One of the main drawbacks of traditional HMMs is the fact that they do not support multiple simultaneous observations for one token. Even in more advanced versions of HMMs such as entropy Markov Models [49], in which the current state depends both on the previous state and on existing observations, there is a weakness called the label bias problem [50]: “transitions leaving a given state to compete only against each other, rather than against all transitions in the model” [41] (p. 2).Within the present literature review, four of the considered articles propose HMM-based methods: the already mentioned one by Churches et al. [6], aiming at the preparation of name and address data for record linkage purposes, through a combined approach using lexicon-based tokenization and HMMs, with the obtained experimental results confirming it as an alternative to rule-based systems that is both feasible and cost-effective; a second paper by the same authors [51], in which a geocoding system based on HMMs and a rule-based matching engine (Febrl) for spatial data analysis is proposed and tested on small datasets of randomly selected addresses from different sources, with experimental results pointing to exact matches rates between 89% and 94%, depending on the source and considering the total exact matches obtained at various levels (address level, street level and locality level); the paper by X. Li et al. [40], in which an HMM-based large scale address parser is proposed, obtaining an accuracy of 95.6% (F-measure), after being tested on data from various sources with varying degrees of quality and containing billions of registers, of which 20% were synthetically rearranged in order to reproduce normal address variations; and, finally, the paper by Fu et al. [52], in which an HMM-based segmentation and recognition algorithm is proposed for the development of automatic mail-sorting systems involving handwritten Chinese characters (a problem which will be further addressed in the present literature review), with experimental results confirming its effectiveness.

Conditional Random Fields (CRFs) consist of a recent innovation in the field of text segmentation. CRFs are conditional by nature and assume no independence between output labels, illustrating real world addresses, in which zip codes, for instance, are related to city names, localities, and even streets [3]. Having all the advantages of Maximum entropy Markov models (MEMMs), CRFs also solve the label bias problem by letting the probability of a transition between labels also depend on past and future elements and not only on the current address element [3]. “The essential difference between CRFs and MEMMs is that the underlying graphical model structure of CRFs is undirected, while that of MEMMs is directed” [41] (p. 2).
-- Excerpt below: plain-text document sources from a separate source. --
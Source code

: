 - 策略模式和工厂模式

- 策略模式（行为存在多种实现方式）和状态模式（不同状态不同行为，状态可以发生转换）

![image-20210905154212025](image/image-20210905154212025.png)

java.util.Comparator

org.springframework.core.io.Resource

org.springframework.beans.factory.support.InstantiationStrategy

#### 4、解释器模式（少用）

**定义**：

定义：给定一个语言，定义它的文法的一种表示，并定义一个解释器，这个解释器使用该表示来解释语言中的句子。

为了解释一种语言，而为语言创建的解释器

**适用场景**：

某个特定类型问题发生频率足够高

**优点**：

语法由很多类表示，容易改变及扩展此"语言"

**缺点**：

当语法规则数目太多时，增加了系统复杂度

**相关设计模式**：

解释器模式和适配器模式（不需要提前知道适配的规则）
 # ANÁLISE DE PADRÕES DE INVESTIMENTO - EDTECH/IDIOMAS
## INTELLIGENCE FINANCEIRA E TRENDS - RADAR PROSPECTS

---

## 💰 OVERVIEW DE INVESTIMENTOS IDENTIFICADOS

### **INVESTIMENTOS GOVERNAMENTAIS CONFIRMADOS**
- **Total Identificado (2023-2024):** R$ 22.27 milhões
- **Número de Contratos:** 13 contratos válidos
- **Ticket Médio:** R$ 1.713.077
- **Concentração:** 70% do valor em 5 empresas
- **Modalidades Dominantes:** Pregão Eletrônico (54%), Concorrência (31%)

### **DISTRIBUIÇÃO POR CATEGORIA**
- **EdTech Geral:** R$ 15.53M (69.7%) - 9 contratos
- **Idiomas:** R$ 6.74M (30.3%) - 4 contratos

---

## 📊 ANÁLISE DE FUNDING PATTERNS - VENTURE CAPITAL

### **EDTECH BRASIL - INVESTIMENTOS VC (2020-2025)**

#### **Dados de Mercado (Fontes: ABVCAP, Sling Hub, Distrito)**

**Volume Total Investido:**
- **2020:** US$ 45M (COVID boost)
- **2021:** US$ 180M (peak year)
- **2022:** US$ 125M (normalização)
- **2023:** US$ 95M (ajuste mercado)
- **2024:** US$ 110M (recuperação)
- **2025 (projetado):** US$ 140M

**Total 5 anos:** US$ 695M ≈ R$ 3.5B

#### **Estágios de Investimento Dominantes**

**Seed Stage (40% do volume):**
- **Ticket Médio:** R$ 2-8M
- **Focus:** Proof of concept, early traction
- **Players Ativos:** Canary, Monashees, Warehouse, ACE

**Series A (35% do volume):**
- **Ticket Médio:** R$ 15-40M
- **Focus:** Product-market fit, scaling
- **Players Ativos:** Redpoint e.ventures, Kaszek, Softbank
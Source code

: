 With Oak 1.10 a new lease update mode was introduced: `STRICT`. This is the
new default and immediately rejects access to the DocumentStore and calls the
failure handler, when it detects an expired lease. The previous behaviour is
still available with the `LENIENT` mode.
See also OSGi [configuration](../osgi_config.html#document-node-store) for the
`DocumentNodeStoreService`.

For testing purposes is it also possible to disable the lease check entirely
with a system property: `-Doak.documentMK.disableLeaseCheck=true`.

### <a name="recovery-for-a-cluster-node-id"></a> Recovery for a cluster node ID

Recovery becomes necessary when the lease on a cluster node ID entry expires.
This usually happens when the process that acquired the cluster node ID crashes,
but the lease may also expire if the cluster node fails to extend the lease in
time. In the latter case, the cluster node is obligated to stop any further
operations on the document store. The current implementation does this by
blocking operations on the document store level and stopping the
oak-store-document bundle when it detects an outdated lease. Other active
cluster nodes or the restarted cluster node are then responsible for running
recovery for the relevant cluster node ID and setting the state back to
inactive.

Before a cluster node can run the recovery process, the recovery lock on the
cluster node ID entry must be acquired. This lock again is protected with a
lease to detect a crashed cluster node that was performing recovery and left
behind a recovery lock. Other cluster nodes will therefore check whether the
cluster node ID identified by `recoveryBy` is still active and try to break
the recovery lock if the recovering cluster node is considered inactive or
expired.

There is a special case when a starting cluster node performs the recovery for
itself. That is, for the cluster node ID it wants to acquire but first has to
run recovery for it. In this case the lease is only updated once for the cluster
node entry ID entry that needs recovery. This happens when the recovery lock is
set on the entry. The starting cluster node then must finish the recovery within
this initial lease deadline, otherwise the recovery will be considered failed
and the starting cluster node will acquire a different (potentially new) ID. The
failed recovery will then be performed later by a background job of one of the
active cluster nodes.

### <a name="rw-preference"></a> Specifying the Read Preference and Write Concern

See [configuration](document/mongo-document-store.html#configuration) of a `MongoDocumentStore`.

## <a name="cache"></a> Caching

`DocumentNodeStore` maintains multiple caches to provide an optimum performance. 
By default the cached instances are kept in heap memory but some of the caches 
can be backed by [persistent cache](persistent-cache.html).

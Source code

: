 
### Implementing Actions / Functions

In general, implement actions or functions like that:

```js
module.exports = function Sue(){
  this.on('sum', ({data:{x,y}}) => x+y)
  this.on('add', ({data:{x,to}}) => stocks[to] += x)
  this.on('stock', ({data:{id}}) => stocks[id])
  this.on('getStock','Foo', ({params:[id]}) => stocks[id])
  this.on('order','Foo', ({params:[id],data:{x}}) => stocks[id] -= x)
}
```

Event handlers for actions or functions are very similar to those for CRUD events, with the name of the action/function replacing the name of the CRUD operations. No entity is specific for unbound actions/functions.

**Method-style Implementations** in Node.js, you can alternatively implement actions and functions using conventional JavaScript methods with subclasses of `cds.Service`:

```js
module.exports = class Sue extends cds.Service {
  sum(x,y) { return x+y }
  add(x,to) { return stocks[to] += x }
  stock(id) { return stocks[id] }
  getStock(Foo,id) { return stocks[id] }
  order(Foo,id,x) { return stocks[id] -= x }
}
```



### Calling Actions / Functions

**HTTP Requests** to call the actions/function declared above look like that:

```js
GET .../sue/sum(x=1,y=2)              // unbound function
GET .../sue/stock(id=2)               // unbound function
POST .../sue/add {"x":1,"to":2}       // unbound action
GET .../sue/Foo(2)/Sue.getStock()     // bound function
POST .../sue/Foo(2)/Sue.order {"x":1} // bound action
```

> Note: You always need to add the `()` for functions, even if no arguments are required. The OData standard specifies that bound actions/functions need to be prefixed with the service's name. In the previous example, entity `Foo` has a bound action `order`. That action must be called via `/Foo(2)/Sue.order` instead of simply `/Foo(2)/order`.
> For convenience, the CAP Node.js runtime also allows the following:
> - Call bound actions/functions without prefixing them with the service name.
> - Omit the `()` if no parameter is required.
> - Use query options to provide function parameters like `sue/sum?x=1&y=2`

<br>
Considering, as an example, the address “3B Records, 5 Slater Street, Liverpool L1 4BW”, an HMM parser would erroneously predict the first and second labels as standing for number (‘3B’) and street (‘Records’), respectively, whereas the CRF parser, when reaching the actual property number (5), would give a higher score to the current label in order to revise it to a property number and the previous label (3B Records) to a business name [3]. Another recent approach to address parsing is based on so-called “word-embeddings”, the name given to the vector representation of words [3]. An implementation of such method is word2vec [53], an unsupervised neural network language which aims to make predictions about the next words by modeling the relationships between a given word and the words in its context, based on two possible architectures: the continuous skip-gram model (Skip-Gram) and the continuous bag-of-words model (CBOW) [53]. The latter is usually chosen over the former, since it is trained by inferring the meaning of a particular word from its context [9].

A practical comparison between HMMs, CRFs, and a CRF augmentation with word2vec is undertaken in Comber and Arribas-Bel [3]. The VGI based Libpostal library (https://github.com/openvenues/libpostal (accessed on 9 November 2021)), which trains a CRF model on 1 billion street addresses from OSM data, was used for the segmentation task. Although the obtained results are broadly consistent in terms of precision, the classifiers using the HMM technique present lower recall values than the ones obtained by the CRF, meaning that both methods are capable of distinguishing true positives from false positives, but the CRF is able to classify a greater proportion of matches [3]. The augmented version of the CRF model does not outperform the results obtained by the original one but presents the advantage of not committing the user to a particular string distance and its biases [3]. In another recent work by the same author [54], a predictive model for address matching is proposed, based on recent innovations in machine learning and on a CRF parser for the segmentation of address strings. The biggest contribution of the paper at hand, however, is the thorough documentation of all the steps required to execute the proposed model’s workflow. In other papers included in the present literature review, CRFs are used as a benchmark model, e.g.,: Dani et al. [55] or in combination with other methods, which will be further addressed [56,57,58].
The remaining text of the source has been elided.